#### DATA EXCERPTS
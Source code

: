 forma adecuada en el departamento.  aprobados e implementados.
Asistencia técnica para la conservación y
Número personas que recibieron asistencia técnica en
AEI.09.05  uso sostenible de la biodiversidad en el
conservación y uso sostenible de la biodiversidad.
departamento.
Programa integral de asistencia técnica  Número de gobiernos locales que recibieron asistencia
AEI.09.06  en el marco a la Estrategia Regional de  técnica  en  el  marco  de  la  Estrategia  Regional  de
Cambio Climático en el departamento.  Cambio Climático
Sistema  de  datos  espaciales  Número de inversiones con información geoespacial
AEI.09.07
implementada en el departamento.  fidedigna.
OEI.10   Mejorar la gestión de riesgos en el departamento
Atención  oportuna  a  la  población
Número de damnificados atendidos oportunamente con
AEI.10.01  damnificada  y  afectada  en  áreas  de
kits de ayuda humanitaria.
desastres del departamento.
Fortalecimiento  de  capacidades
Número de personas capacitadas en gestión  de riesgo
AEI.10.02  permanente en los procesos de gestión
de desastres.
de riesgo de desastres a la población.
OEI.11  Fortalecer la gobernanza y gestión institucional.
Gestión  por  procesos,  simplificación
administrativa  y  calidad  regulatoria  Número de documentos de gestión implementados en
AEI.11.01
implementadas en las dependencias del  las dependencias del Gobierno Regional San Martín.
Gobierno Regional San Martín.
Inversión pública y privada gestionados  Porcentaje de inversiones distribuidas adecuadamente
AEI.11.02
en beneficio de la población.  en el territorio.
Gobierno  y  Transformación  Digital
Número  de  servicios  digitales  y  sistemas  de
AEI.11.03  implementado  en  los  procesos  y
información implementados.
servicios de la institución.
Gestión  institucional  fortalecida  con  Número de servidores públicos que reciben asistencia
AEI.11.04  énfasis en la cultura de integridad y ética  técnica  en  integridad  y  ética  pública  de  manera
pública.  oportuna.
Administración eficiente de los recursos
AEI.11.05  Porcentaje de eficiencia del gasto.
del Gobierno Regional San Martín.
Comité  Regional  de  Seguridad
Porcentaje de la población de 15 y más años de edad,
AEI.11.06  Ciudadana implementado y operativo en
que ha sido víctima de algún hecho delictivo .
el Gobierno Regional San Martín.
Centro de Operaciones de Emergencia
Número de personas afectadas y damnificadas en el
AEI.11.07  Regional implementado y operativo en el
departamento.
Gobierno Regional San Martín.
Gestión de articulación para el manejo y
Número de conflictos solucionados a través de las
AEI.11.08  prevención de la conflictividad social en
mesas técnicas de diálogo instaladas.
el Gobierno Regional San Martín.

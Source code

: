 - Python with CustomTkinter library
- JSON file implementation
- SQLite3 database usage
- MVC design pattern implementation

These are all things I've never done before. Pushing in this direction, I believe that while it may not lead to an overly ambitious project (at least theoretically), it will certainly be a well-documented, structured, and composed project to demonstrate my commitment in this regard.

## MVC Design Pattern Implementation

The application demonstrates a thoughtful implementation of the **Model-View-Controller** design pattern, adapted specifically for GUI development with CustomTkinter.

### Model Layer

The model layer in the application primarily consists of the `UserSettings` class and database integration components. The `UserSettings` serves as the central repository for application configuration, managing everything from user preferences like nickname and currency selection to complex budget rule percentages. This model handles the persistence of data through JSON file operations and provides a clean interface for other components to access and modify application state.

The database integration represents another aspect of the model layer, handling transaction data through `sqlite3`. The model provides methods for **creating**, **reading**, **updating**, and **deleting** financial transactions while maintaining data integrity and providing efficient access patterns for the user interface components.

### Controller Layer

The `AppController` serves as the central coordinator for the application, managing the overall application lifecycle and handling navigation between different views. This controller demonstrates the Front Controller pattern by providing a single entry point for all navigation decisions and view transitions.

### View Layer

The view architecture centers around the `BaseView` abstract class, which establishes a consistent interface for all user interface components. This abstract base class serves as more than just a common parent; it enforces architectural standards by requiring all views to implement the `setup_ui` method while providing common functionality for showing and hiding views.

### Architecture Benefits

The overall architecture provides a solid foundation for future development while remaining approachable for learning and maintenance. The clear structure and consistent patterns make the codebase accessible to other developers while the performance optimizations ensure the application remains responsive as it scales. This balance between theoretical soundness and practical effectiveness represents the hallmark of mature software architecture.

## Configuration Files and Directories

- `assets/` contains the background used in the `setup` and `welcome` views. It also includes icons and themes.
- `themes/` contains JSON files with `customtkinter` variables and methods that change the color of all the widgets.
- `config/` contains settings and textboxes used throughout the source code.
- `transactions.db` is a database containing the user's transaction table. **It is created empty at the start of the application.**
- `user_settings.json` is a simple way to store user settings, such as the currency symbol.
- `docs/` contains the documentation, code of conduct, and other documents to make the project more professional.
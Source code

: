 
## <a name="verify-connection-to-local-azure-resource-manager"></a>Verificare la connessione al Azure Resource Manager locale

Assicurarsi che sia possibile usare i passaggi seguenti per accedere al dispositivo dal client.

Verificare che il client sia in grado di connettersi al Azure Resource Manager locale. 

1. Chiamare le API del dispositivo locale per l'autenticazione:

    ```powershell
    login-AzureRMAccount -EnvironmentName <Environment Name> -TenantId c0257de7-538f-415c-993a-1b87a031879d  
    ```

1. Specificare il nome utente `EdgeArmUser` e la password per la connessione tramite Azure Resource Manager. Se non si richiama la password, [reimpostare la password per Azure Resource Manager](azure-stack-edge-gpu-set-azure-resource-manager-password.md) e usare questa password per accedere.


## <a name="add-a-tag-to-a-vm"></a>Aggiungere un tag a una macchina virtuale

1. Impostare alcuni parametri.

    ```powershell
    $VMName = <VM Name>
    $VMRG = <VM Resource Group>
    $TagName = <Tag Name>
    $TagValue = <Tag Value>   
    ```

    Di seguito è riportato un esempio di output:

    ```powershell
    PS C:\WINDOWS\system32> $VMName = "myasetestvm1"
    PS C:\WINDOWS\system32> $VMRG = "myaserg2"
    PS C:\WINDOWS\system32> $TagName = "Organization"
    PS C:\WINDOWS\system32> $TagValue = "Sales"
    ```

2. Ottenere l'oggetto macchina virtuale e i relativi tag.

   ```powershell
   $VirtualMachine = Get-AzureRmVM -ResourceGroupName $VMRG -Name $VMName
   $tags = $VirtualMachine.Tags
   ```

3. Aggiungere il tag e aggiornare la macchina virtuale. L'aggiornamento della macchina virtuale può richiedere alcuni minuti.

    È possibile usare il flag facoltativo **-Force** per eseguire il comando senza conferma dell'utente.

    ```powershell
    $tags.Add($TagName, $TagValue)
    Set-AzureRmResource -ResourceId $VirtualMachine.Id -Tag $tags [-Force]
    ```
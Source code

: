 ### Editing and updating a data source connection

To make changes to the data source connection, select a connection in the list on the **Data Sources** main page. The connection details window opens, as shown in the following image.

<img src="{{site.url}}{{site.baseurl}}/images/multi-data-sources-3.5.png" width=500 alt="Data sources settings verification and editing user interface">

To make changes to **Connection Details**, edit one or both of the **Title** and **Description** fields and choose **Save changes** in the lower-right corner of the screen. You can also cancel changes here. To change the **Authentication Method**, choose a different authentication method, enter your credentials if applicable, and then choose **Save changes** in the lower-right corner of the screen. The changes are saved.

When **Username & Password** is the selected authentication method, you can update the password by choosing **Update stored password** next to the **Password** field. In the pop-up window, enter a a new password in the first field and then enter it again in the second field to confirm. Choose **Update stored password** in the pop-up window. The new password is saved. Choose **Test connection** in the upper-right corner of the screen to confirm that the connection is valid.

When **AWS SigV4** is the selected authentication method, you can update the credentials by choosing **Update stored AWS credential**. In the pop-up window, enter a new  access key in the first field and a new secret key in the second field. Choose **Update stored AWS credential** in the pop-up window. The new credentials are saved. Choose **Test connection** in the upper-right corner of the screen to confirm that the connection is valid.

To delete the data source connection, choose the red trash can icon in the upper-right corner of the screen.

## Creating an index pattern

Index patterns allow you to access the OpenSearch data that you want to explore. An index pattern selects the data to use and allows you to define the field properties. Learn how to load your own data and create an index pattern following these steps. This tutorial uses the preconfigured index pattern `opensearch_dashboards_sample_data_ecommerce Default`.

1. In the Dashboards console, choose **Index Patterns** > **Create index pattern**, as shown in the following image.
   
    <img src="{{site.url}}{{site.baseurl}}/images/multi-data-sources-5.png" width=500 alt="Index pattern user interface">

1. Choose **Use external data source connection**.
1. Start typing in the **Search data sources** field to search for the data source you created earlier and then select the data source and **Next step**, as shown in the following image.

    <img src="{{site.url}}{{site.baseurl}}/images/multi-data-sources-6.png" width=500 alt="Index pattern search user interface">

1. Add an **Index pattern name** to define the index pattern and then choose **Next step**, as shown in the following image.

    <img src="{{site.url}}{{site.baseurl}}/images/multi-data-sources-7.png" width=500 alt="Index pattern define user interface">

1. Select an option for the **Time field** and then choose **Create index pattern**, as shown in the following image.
########
#### HOW TO COMPLETE THIS TASK:
Which lines of the records hold the string "more"? Copy each one.

#### WRITTEN ANSWER:
The view architecture centers around the `BaseView` abstract class, which establishes a consistent interface for all user interface components. This abstract base class serves as more than just a common parent; it enforces architectural standards by requiring all views to implement the `setup_ui` method while providing common functionality for showing and hiding views.
- `docs/` contains the documentation, code of conduct, and other documents to make the project more professional.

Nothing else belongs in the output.